Congreso; X Latin American Workshop on Magnetism, Magnetic Materials and their Applications (LAW3M2010); 2010

Univ. de Colombia

The understanding of the magnetic properties of iron oxide nanoparticles, specifically the ferrites, has a strong significance, since they are present in a broad spectrum of applications, from electronics to biomedicine. The magnetic behavior in reduced size particles is expected to be dominated by surface effects as was evidenced in many ferro-, ferri- and antiferromagnetic nanocrystalline materials. At the same time, size reduction in nanoparticles enhances the presence of defects, such as broken bonds and vacancies within the particle, which affects their magnetic properties.In the present work, we have systematically studied the magnetic properties of magnetite (Fe3O4) nanoparticles with 3, 7 and 11 nm of diameter with very narrow grain size distributions.

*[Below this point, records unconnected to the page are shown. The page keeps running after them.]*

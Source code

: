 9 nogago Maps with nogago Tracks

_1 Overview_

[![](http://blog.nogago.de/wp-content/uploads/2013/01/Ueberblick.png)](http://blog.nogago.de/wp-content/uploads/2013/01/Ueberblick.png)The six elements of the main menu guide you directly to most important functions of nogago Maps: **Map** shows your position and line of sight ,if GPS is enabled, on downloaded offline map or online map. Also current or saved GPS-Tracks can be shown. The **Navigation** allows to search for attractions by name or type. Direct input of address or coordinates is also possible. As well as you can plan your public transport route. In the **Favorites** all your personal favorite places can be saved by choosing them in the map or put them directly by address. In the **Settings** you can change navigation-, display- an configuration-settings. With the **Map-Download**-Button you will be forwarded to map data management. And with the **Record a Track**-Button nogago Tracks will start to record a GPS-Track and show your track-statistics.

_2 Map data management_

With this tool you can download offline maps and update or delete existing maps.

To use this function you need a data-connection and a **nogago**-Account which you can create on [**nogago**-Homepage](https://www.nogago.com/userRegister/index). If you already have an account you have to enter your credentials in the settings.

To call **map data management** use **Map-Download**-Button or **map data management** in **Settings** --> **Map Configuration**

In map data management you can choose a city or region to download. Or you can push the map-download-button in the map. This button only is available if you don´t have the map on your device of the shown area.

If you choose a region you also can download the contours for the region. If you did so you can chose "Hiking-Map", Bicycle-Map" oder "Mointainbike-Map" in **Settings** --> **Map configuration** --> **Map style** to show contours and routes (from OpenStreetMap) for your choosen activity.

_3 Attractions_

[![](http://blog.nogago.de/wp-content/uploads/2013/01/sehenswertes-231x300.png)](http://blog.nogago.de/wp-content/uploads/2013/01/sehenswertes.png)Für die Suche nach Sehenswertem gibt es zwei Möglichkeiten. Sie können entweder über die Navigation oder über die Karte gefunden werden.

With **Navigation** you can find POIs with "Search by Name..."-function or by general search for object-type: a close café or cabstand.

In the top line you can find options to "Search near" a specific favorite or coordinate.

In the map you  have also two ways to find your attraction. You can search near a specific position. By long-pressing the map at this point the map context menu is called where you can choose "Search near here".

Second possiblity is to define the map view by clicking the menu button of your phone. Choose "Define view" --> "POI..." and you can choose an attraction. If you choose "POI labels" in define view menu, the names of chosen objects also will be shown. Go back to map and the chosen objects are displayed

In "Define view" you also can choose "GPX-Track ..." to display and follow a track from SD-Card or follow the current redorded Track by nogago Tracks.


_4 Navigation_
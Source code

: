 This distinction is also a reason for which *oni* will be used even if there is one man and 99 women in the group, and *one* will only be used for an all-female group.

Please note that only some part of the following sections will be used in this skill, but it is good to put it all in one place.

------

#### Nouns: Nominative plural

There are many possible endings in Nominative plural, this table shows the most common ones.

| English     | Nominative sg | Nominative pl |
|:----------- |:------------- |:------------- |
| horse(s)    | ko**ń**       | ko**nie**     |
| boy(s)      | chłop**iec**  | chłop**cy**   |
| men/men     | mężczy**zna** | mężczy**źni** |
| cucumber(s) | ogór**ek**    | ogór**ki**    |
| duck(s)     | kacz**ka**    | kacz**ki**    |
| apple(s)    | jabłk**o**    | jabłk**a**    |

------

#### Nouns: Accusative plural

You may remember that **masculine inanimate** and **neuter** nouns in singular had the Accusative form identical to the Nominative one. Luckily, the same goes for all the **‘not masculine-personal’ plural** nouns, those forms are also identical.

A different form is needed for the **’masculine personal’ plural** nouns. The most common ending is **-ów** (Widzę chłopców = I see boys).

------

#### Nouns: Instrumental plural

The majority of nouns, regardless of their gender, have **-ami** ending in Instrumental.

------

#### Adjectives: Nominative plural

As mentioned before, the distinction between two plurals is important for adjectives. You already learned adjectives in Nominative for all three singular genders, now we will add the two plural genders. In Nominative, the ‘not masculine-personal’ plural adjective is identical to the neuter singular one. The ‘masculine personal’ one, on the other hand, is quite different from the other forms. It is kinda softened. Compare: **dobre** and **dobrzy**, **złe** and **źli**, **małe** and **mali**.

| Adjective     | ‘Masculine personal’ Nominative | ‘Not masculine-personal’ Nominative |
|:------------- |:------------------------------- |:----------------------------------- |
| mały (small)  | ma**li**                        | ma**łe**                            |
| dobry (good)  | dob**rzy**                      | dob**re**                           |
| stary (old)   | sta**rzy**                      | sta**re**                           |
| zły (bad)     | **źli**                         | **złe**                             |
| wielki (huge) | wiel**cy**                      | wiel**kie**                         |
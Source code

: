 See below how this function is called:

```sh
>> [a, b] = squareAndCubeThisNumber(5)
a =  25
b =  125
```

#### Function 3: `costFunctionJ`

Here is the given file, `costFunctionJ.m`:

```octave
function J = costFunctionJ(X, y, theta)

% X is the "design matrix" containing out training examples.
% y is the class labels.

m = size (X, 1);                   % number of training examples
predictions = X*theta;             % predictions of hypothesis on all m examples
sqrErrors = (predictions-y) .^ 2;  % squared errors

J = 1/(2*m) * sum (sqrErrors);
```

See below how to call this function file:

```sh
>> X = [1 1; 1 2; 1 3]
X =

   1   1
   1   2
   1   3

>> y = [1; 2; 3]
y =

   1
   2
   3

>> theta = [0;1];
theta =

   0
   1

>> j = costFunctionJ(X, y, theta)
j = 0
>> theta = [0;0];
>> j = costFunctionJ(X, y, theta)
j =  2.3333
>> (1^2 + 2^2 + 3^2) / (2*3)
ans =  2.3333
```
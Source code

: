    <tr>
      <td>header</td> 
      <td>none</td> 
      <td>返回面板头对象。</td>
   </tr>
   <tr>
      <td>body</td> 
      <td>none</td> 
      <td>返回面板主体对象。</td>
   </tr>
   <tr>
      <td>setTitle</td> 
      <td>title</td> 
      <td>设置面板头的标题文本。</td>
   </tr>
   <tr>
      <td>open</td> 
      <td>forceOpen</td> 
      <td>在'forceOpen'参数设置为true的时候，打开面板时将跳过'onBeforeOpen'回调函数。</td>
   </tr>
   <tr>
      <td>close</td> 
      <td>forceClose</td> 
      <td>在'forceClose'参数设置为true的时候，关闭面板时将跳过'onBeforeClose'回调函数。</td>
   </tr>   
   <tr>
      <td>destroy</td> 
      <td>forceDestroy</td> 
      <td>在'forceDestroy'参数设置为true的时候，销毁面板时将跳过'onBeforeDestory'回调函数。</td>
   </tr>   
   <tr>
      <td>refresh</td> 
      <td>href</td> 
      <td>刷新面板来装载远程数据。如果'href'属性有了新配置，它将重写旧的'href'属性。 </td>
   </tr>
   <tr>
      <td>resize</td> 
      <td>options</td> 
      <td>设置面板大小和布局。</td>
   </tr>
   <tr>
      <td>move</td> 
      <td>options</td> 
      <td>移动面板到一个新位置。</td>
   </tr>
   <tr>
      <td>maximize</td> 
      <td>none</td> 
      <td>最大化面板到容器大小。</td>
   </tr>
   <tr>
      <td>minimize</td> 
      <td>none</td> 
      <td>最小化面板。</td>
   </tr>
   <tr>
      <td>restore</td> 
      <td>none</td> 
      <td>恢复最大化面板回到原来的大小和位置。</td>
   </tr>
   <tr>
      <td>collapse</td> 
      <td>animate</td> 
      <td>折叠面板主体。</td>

Samples were prepared by the thermal decomposition of Fe(acac)3 in the presence of surfactants and the final nanoparticles are covered by oleic acid. High Resolution Transmission Electron Microscopy images and x-ray diffraction patterns confirm that all samples are composed by crystalline nanoparticles with the spinel structure expected for the iron ferrite. Ac and dc magnetization measurements, as well in-field Mössbauer spectroscopy, indicate that the magnetic properties of nanoparticles with larger sizes (11 nm and 7 nm) are different from those nanoparticles of 3 nm. The larger nanoparticles present high magnetic order degree, with large MS (close to the bulk). In another way, the smallest nanoparticles system is composed by a magnetically ordered region and a magnetically disordered one (containing 67 % of Fe atoms) as a consequence of the reduced grain size. We have observed that the magnetically disordered component of the 3 nm nanoparticles corresponds to the last two atomic layers in the surface of the particle. We observe a strong increase of magnetization as consequence of the surface ordering at low temperatures, which induces frustration and larger effective anisotropy. At higher temperatures both regions have independent magnetic relaxations.